### About this task
Find each line of the entries with the string "using", please, and copy it.
########################################
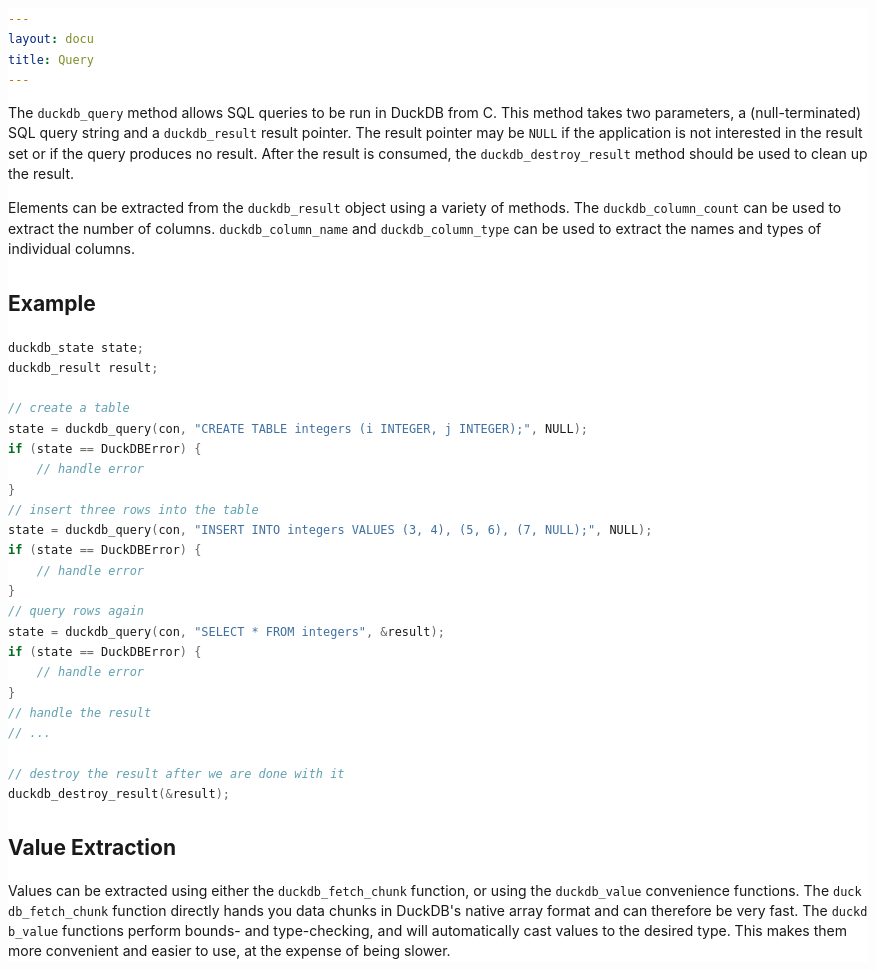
 ```yaml
---
layout: docu
title: Query
---
```




The `duckdb_query` method allows SQL queries to be run in DuckDB from C. This method takes two parameters, a (null-terminated) SQL query string and a `duckdb_result` result pointer. The result pointer may be `NULL` if the application is not interested in the result set or if the query produces no result. After the result is consumed, the `duckdb_destroy_result` method should be used to clean up the result.

Elements can be extracted from the `duckdb_result` object using a variety of methods. The `duckdb_column_count` can be used to extract the number of columns. `duckdb_column_name` and `duckdb_column_type` can be used to extract the names and types of individual columns.

## Example

```c
duckdb_state state;
duckdb_result result;

// create a table
state = duckdb_query(con, "CREATE TABLE integers (i INTEGER, j INTEGER);", NULL);
if (state == DuckDBError) {
    // handle error
}
// insert three rows into the table
state = duckdb_query(con, "INSERT INTO integers VALUES (3, 4), (5, 6), (7, NULL);", NULL);
if (state == DuckDBError) {
    // handle error
}
// query rows again
state = duckdb_query(con, "SELECT * FROM integers", &result);
if (state == DuckDBError) {
    // handle error
}
// handle the result
// ...

// destroy the result after we are done with it
duckdb_destroy_result(&result);
```

## Value Extraction

Values can be extracted using either the `duckdb_fetch_chunk` function, or using the `duckdb_value` convenience functions. The `duckdb_fetch_chunk` function directly hands you data chunks in DuckDB's native array format and can therefore be very fast. The `duckdb_value` functions perform bounds- and type-checking, and will automatically cast values to the desired type. This makes them more convenient and easier to use, at the expense of being slower.
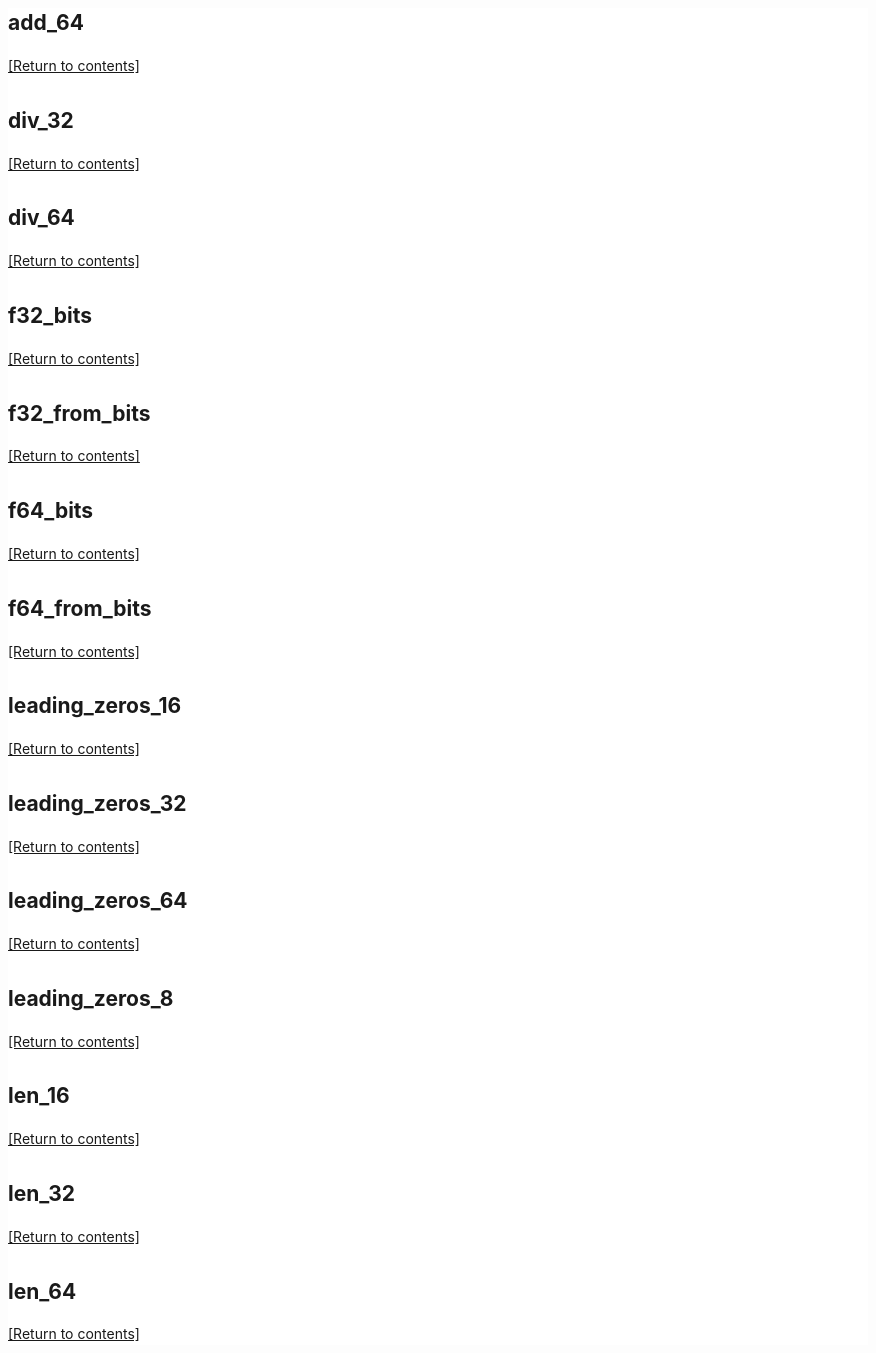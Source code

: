 ## add_64
[[Return to contents]](#Contents)

## div_32
[[Return to contents]](#Contents)

## div_64
[[Return to contents]](#Contents)

## f32_bits
[[Return to contents]](#Contents)

## f32_from_bits
[[Return to contents]](#Contents)

## f64_bits
[[Return to contents]](#Contents)

## f64_from_bits
[[Return to contents]](#Contents)

## leading_zeros_16
[[Return to contents]](#Contents)

## leading_zeros_32
[[Return to contents]](#Contents)

## leading_zeros_64
[[Return to contents]](#Contents)

## leading_zeros_8
[[Return to contents]](#Contents)

## len_16
[[Return to contents]](#Contents)

## len_32
[[Return to contents]](#Contents)

## len_64
[[Return to contents]](#Contents)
########################################
### Reply to the exercise
Elements can be extracted from the `duckdb_result` object using a variety of methods. The `duckdb_column_count` can be used to extract the number of columns. `duckdb_column_name` and `duckdb_column_type` can be used to extract the names and types of individual columns.
Values can be extracted using either the `duckdb_fetch_chunk` function, or using the `duckdb_value` convenience functions. The `duckdb_fetch_chunk` function directly hands you data chunks in DuckDB's native array format and can therefore be very fast. The `duckdb_value` functions perform bounds- and type-checking, and will automatically cast values to the desired type. This makes them more convenient and easier to use, at the expense of being slower.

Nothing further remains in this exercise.